> **What is required**
Go through the records and show each line where the word "based" occurs.
━━━━━━━━
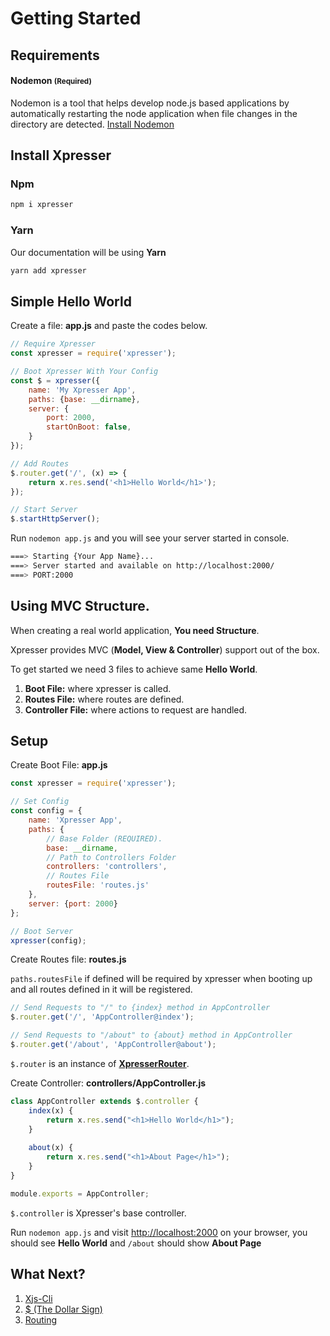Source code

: # Getting Started

## Requirements

#### Nodemon <small>(Required)</small>
Nodemon is a tool that helps develop node.js based applications by automatically restarting the node application when file changes in the directory are detected.
[Install Nodemon](https://www.npmjs.com/package/nodemon)

## Install Xpresser
### Npm
```sh
npm i xpresser
```
### Yarn
Our documentation will be using **Yarn**
```sh
yarn add xpresser
```

## Simple Hello World
Create a file: **app.js** and paste the codes below.
```javascript
// Require Xpresser
const xpresser = require('xpresser');

// Boot Xpresser With Your Config
const $ = xpresser({
    name: 'My Xpresser App',
    paths: {base: __dirname},
    server: {
        port: 2000,
        startOnBoot: false,
    }
});

// Add Routes
$.router.get('/', (x) => {
    return x.res.send('<h1>Hello World</h1>');
});

// Start Server
$.startHttpServer();
```
Run ```nodemon app.js``` and you will see your server started in console.
```sh
===> Starting {Your App Name}...
===> Server started and available on http://localhost:2000/
===> PORT:2000
```

## Using MVC Structure.
When creating a real world application, **You need Structure**.

Xpresser provides MVC (**Model, View & Controller**) support out of the box.

To get started we need 3 files to achieve same **Hello World**.

1. **Boot File:** where xpresser is called.
2. **Routes File:** where routes are defined.
3. **Controller File:** where actions to request are handled.


## Setup
Create Boot File: **app.js**
```javascript
const xpresser = require('xpresser');

// Set Config
const config = {
    name: 'Xpresser App',
    paths: {
        // Base Folder (REQUIRED).
        base: __dirname,
        // Path to Controllers Folder
        controllers: 'controllers',
        // Routes File
        routesFile: 'routes.js'
    },
    server: {port: 2000}
};

// Boot Server
xpresser(config);
```

Create Routes file: **routes.js**

`paths.routesFile` if defined will be required by xpresser when booting up and all routes defined in it will be registered.
```javascript
// Send Requests to "/" to {index} method in AppController
$.router.get('/', 'AppController@index');

// Send Requests to "/about" to {about} method in AppController
$.router.get('/about', 'AppController@about');
```
`$.router` is an instance of [**XpresserRouter**](../router/readme.md).

Create Controller: **controllers/AppController.js**
```javascript
class AppController extends $.controller {
    index(x) {
        return x.res.send("<h1>Hello World</h1>");
    }
    
    about(x) {
        return x.res.send("<h1>About Page</h1>");
    }
}

module.exports = AppController;
```
`$.controller` is Xpresser's base controller.

Run `nodemon app.js` and visit [http://localhost:2000](http://localhost:2000) on your browser, you should see **Hello World** and `/about` should show **About Page**


## What Next?

1. [Xjs-Cli](./xjs-cli.md)
2. [$ (The Dollar Sign)](./dollar-sign.md)
3. [Routing](../router/readme.md)
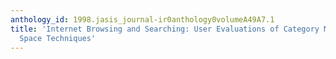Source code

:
 ```yaml
---
anthology_id: 1998.jasis_journal-ir0anthology0volumeA49A7.1
title: 'Internet Browsing and Searching: User Evaluations of Category Map and Concept
  Space Techniques'
---
```

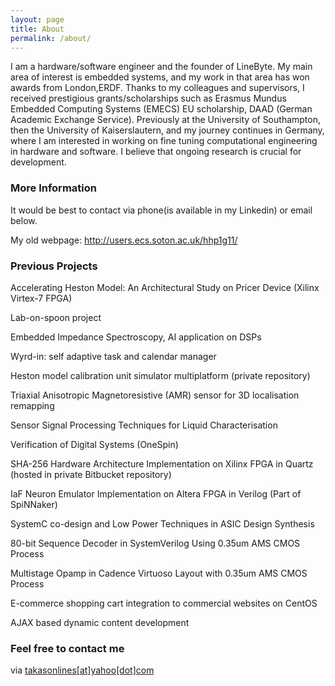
 ```yaml
---
layout: page
title: About
permalink: /about/
---
```


I am a hardware/software engineer and the founder of LineByte. My main area of interest is embedded systems, and my work in that area has won awards from London,ERDF. Thanks to my colleagues and supervisors, I received prestigious grants/scholarships such as Erasmus Mundus Embedded Computing Systems (EMECS) EU scholarship, DAAD (German Academic Exchange Service). Previously at the University of Southampton, then the University of Kaiserslautern, and my journey continues in Germany, where I am interested in working on fine tuning computational engineering in hardware and software. I believe that ongoing research is crucial for development. 

### More Information

It would be best to contact via phone(is available in my Linkedin) or email below.

My old webpage: http://users.ecs.soton.ac.uk/hhp1g11/

### Previous Projects

Accelerating Heston Model: An Architectural Study on Pricer Device (Xilinx Virtex-7 FPGA)

Lab-on-spoon project

Embedded Impedance Spectroscopy, AI application on DSPs

Wyrd-in: self adaptive task and calendar manager

Heston model calibration unit simulator multiplatform (private repository)

Triaxial Anisotropic Magnetoresistive (AMR) sensor for 3D localisation remapping

Sensor Signal Processing Techniques for Liquid Characterisation

Verification of Digital Systems (OneSpin)

SHA-256 Hardware Architecture Implementation on Xilinx FPGA in Quartz (hosted in private Bitbucket repository)

IaF Neuron Emulator Implementation on Altera FPGA in Verilog (Part of SpiNNaker)

SystemC co-design and Low Power Techniques in ASIC Design Synthesis

80-bit Sequence Decoder in SystemVerilog Using 0.35um AMS CMOS Process

Multistage Opamp in Cadence Virtuoso Layout with 0.35um AMS CMOS Process

E-commerce shopping cart integration to commercial websites on CentOS

AJAX based dynamic content development

### Feel free to contact me

via [takasonlines[at]yahoo[dot]com](mailto:takasonlines[at]yahoo[dot]com)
━━━━━━━━
> **Answer to the problem**
Nodemon is a tool that helps develop node.js based applications by automatically restarting the node application when file changes in the directory are detected.
AJAX based dynamic content development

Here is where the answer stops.